- _Given entries_
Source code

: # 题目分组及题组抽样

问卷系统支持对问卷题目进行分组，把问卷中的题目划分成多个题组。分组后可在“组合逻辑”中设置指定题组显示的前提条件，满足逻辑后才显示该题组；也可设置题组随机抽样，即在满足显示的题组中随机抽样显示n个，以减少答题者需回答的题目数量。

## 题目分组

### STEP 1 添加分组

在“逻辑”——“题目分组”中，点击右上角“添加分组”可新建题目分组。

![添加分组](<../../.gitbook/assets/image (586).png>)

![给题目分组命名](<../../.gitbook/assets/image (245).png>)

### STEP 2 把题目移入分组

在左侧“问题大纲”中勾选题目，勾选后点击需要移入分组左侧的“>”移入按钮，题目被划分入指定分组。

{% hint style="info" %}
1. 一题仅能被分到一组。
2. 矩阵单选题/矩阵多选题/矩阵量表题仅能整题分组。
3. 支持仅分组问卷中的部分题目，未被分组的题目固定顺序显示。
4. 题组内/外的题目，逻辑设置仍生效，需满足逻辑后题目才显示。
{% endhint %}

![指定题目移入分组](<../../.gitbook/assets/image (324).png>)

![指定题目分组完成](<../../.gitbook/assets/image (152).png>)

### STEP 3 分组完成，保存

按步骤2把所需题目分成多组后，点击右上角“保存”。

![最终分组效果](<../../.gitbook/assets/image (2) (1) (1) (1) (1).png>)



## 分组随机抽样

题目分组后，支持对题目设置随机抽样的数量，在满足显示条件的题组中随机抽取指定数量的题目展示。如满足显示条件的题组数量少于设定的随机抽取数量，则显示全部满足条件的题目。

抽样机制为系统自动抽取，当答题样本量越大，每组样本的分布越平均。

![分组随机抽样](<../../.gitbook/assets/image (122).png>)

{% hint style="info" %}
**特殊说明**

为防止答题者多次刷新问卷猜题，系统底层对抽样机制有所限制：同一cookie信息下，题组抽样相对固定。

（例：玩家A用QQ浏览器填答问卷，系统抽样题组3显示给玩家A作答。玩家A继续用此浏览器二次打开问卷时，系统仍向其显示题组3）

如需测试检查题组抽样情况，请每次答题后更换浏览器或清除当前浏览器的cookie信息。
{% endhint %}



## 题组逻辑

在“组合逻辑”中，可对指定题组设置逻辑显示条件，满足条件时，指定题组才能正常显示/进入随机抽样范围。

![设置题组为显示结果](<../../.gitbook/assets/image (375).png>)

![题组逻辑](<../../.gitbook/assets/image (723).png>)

- _Exercise goal_
Transcribe, in full, each record that appears above.

- _Solution to the exercise_
Source code

: # 题目分组及题组抽样

问卷系统支持对问卷题目进行分组，把问卷中的题目划分成多个题组。分组后可在“组合逻辑”中设置指定题组显示的前提条件，满足逻辑后才显示该题组；也可设置题组随机抽样，即在满足显示的题组中随机抽样显示n个，以减少答题者需回答的题目数量。

## 题目分组

### STEP 1 添加分组

在“逻辑”——“题目分组”中，点击右上角“添加分组”可新建题目分组。

![添加分组](<../../.gitbook/assets/image (586).png>)

![给题目分组命名](<../../.gitbook/assets/image (245).png>)

### STEP 2 把题目移入分组

在左侧“问题大纲”中勾选题目，勾选后点击需要移入分组左侧的“>”移入按钮，题目被划分入指定分组。

{% hint style="info" %}
1. 一题仅能被分到一组。
2. 矩阵单选题/矩阵多选题/矩阵量表题仅能整题分组。
3. 支持仅分组问卷中的部分题目，未被分组的题目固定顺序显示。
4. 题组内/外的题目，逻辑设置仍生效，需满足逻辑后题目才显示。
{% endhint %}

![指定题目移入分组](<../../.gitbook/assets/image (324).png>)

![指定题目分组完成](<../../.gitbook/assets/image (152).png>)

### STEP 3 分组完成，保存

按步骤2把所需题目分成多组后，点击右上角“保存”。

![最终分组效果](<../../.gitbook/assets/image (2) (1) (1) (1) (1).png>)



## 分组随机抽样

题目分组后，支持对题目设置随机抽样的数量，在满足显示条件的题组中随机抽取指定数量的题目展示。如满足显示条件的题组数量少于设定的随机抽取数量，则显示全部满足条件的题目。

抽样机制为系统自动抽取，当答题样本量越大，每组样本的分布越平均。

![分组随机抽样](<../../.gitbook/assets/image (122).png>)

{% hint style="info" %}
**特殊说明**

为防止答题者多次刷新问卷猜题，系统底层对抽样机制有所限制：同一cookie信息下，题组抽样相对固定。

（例：玩家A用QQ浏览器填答问卷，系统抽样题组3显示给玩家A作答。玩家A继续用此浏览器二次打开问卷时，系统仍向其显示题组3）

如需测试检查题组抽样情况，请每次答题后更换浏览器或清除当前浏览器的cookie信息。
{% endhint %}



## 题组逻辑

在“组合逻辑”中，可对指定题组设置逻辑显示条件，满足条件时，指定题组才能正常显示/进入随机抽样范围。

![设置题组为显示结果](<../../.gitbook/assets/image (375).png>)

![题组逻辑](<../../.gitbook/assets/image (723).png>)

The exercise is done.